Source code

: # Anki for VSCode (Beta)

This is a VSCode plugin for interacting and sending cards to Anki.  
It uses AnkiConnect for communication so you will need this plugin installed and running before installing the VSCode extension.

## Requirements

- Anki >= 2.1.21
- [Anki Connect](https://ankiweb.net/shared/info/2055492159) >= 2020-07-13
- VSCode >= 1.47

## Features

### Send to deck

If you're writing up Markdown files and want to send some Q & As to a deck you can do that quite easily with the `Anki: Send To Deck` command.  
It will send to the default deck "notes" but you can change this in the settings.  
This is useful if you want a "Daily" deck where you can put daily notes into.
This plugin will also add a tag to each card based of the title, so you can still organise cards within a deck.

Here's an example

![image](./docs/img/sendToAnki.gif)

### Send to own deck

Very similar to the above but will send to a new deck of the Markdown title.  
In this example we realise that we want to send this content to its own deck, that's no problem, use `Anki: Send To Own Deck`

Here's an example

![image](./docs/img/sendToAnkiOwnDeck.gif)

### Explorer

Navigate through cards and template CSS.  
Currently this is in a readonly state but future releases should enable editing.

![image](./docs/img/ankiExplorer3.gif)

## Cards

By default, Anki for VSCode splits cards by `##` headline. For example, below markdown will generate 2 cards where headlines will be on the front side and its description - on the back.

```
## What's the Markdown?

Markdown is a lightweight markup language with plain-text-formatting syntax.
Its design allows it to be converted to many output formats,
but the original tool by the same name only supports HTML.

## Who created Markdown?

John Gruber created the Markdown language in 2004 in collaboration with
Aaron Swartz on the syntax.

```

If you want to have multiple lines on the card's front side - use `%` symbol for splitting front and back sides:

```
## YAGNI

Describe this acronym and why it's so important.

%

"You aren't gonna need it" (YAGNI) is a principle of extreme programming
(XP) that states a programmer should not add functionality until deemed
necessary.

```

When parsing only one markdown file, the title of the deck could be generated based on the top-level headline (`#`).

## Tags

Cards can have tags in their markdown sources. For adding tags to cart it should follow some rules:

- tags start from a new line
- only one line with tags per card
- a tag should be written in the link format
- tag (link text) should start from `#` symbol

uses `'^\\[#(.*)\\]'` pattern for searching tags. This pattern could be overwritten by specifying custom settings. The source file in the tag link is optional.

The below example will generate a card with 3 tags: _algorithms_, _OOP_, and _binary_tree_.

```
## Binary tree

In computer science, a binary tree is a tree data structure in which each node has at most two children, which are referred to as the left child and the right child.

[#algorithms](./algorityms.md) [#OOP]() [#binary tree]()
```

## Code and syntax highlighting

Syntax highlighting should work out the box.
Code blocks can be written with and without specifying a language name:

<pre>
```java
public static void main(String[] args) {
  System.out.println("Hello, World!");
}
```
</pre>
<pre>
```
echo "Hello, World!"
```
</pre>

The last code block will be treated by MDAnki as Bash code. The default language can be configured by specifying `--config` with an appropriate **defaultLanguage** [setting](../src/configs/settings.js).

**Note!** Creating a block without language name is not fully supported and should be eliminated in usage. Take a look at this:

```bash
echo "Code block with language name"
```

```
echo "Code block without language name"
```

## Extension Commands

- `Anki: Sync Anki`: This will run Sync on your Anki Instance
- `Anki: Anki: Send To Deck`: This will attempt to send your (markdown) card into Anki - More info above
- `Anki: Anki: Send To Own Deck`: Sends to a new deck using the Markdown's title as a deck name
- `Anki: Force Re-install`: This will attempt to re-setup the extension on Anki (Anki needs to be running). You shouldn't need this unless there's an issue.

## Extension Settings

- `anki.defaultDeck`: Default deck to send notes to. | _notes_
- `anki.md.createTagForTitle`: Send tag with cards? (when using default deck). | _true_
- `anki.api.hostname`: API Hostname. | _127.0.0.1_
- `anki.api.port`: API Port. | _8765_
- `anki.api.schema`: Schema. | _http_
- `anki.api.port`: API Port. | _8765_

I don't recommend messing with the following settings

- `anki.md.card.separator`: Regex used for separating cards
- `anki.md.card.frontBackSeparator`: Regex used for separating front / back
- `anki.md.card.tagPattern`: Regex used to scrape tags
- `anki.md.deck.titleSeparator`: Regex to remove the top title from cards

=== Work task ===
What is needed is an exact copy of the lines from the one containing "for separating cards" through the final line of the data, both included, and nothing more.

=== Expected output ===
- `anki.md.card.separator`: Regex used for separating cards
- `anki.md.card.frontBackSeparator`: Regex used for separating front / back
- `anki.md.card.tagPattern`: Regex used to scrape tags
- `anki.md.deck.titleSeparator`: Regex to remove the top title from cards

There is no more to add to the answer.